## About this task:
Some lines in the entries contain the word "multimedia". Copy all of them.

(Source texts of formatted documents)
=-=-=

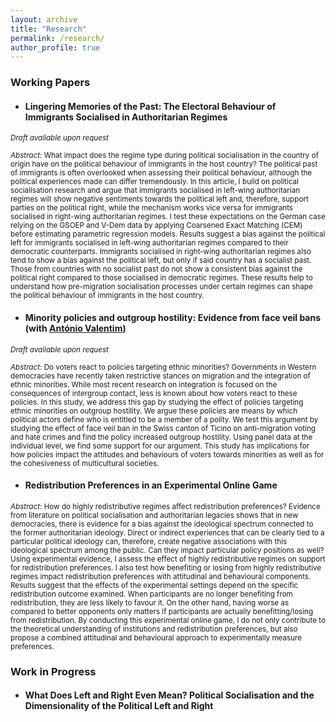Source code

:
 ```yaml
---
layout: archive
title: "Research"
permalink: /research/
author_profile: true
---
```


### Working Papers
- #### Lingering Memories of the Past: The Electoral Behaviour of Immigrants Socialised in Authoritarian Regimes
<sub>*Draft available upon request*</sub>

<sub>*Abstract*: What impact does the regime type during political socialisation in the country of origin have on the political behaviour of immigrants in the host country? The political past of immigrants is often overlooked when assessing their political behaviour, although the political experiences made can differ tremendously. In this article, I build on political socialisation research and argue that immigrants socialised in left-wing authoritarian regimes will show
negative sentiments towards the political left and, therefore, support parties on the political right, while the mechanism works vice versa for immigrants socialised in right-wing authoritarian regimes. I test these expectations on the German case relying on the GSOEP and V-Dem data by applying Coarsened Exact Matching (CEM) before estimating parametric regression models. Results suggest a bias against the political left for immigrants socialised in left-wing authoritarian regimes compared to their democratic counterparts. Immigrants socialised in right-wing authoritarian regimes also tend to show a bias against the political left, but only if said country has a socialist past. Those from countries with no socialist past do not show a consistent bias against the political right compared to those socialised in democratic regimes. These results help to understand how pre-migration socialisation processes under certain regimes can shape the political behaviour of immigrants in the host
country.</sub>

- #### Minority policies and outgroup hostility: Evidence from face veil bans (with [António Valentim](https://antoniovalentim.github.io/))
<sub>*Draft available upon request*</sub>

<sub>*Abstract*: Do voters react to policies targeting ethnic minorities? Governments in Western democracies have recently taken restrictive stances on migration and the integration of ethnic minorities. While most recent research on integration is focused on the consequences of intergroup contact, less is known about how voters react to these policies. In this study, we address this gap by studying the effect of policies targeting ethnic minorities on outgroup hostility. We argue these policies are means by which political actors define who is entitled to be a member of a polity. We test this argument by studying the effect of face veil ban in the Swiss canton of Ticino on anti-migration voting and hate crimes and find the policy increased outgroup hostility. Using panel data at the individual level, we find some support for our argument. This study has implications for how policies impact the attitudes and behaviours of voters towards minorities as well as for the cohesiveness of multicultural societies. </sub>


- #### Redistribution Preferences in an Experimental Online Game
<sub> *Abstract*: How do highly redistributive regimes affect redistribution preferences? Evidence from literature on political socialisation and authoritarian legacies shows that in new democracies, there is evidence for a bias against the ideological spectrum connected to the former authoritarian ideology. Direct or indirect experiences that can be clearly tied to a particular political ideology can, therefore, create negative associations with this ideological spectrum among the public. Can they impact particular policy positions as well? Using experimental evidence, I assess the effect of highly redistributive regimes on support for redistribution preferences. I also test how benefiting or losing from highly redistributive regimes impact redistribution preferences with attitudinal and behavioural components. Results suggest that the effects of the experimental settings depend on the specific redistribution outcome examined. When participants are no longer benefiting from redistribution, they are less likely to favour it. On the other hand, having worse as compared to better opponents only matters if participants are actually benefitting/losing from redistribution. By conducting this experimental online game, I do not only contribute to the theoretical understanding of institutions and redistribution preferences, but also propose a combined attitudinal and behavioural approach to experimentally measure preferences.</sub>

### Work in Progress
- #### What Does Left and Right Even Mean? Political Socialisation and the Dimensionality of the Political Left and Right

=-=-=

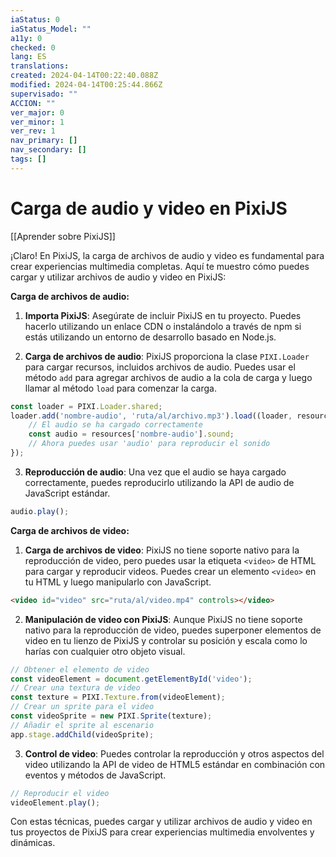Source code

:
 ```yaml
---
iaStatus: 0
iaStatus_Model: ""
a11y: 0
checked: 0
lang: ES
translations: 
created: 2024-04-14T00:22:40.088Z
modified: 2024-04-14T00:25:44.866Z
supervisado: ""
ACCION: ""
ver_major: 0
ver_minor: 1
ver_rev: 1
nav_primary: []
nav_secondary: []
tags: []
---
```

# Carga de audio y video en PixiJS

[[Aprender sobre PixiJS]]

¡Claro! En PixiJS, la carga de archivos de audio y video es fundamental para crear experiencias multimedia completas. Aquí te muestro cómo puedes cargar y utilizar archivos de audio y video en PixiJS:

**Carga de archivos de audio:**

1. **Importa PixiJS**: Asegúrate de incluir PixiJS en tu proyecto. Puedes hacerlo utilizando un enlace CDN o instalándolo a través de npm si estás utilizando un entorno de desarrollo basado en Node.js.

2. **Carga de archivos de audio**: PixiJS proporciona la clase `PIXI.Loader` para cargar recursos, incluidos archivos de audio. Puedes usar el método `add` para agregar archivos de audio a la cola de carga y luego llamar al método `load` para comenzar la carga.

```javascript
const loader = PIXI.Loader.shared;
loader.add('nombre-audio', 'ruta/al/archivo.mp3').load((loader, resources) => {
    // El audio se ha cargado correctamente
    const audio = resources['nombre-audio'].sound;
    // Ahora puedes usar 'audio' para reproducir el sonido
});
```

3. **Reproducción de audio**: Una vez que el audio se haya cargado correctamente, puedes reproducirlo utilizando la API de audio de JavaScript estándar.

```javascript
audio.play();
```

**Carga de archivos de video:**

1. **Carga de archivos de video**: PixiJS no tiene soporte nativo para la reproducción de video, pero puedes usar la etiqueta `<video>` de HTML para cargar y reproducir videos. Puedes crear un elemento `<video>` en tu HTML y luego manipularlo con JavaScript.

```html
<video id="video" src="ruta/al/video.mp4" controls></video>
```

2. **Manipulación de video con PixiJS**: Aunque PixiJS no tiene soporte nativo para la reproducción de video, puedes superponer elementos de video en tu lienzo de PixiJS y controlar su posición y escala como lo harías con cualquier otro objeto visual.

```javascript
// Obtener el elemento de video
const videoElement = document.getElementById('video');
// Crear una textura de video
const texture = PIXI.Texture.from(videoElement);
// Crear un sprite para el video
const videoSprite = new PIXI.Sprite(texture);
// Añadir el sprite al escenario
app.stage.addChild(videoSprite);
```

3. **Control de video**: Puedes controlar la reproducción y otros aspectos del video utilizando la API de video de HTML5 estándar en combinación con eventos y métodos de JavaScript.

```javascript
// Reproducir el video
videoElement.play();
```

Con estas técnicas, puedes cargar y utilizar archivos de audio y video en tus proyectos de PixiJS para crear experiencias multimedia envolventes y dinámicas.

=-=-=

## Task result:
¡Claro! En PixiJS, la carga de archivos de audio y video es fundamental para crear experiencias multimedia completas. Aquí te muestro cómo puedes cargar y utilizar archivos de audio y video en PixiJS:
Con estas técnicas, puedes cargar y utilizar archivos de audio y video en tus proyectos de PixiJS para crear experiencias multimedia envolventes y dinámicas.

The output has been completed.